__How to complete this task__
Starting at the top of the entries below, write out each line up to and including the one containing "especially large queue". Leave the pictures out.

(Records from a dataset)
+ + + +

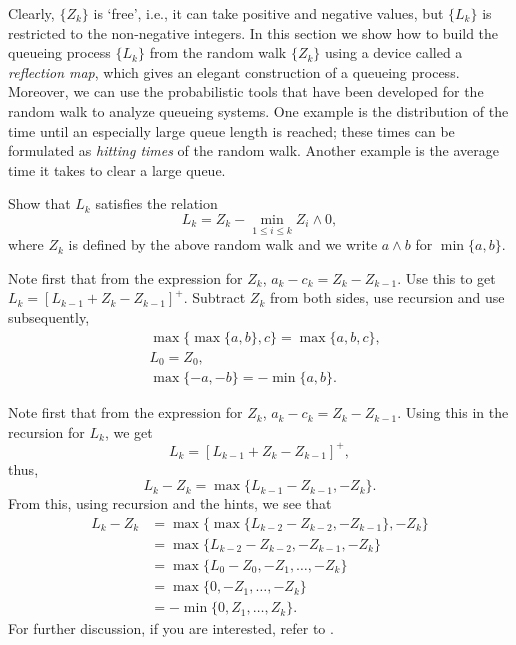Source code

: Clearly, $\{Z_k\}$ is `free', i.e., it can take positive and negative
values, but $\{L_k\}$ is restricted to the non-negative integers.  In
this section we show how to build the queueing process $\{L_k\}$ from
the random walk $\{Z_k\}$ using a device called a \emph{reflection map}, which gives an  elegant construction of a queueing process. Moreover, we can use the probabilistic
tools that have been developed for the random walk to analyze queueing
systems. One example is the distribution of the time until an
especially large queue length is reached; these times can be
formulated as \emph{hitting times} of the random walk. Another example
is the average time it takes to clear a large queue.

\begin{exercise}[\faCalculator]
Show that  $L_k$ satisfies the relation
\begin{equation}\label{eq:reich1}
  L_k = Z_k - \min_{1\leq i \leq k} Z_i\wedge 0,
\end{equation}
where $Z_k$ is defined by the above random walk and
we write $a\wedge b$ for $\min\{a,b\}$.
\begin{hint}
Note first that from the expression for $Z_k$,
  $a_k - c_k = Z_k - Z_{k-1}$. Use this to get
  $L_k = [L_{k-1} +Z_k- Z_{k-1}]^+$. Subtract $Z_k$ from both sides, use recursion and
  use subsequently,
\begin{align*}
&\max\{\max\{a,b\}, c\} = \max\{a,b,c\}, \\
&L_0 = Z_0, \\
&\max\{-a, -b \} = -\min\{a,b\}.
\end{align*}
\end{hint}
\begin{solution}
Note first that from the expression
for $Z_k$, $a_k - c_k = Z_k - Z_{k-1}$. Using this in the recursion
for $L_k$, we get
\begin{equation*}
  L_k = [L_{k-1} +Z_k- Z_{k-1}]^+,
\end{equation*}
thus, 
\begin{equation*}
  L_k - Z_{k} = \max\{L_{k-1} - Z_{k-1}, -Z_k\}.
\end{equation*}
From this, using recursion and the hints, we see that
\begin{equation*}
  \begin{split}
  L_k - Z_{k} 
&= \max\{\max\{L_{k-2} - Z_{k-2}, -Z_{k-1}\}, -Z_k\} \\
&= \max\{L_{k-2} - Z_{k-2}, -Z_{k-1}, -Z_k\} \\
&= \max\{L_{0} - Z_{0}, -Z_1, \ldots, -Z_k\} \\
&= \max\{0, -Z_1, \ldots, -Z_k\} \\
&= - \min\{0, Z_1, \ldots, Z_k\}.
  \end{split}
  \end{equation*}
For further discussion, if you are interested, refer to
  \citet{baccelli88:_sampl_m_m}.
\end{solution}
\end{exercise}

+ + + +

__Reply__
Source code

: Clearly, $\{Z_k\}$ is `free', i.e., it can take positive and negative
values, but $\{L_k\}$ is restricted to the non-negative integers.  In
this section we show how to build the queueing process $\{L_k\}$ from
the random walk $\{Z_k\}$ using a device called a \emph{reflection map}, which gives an  elegant construction of a queueing process. Moreover, we can use the probabilistic
tools that have been developed for the random walk to analyze queueing
systems. One example is the distribution of the time until an
especially large queue length is reached; these times can be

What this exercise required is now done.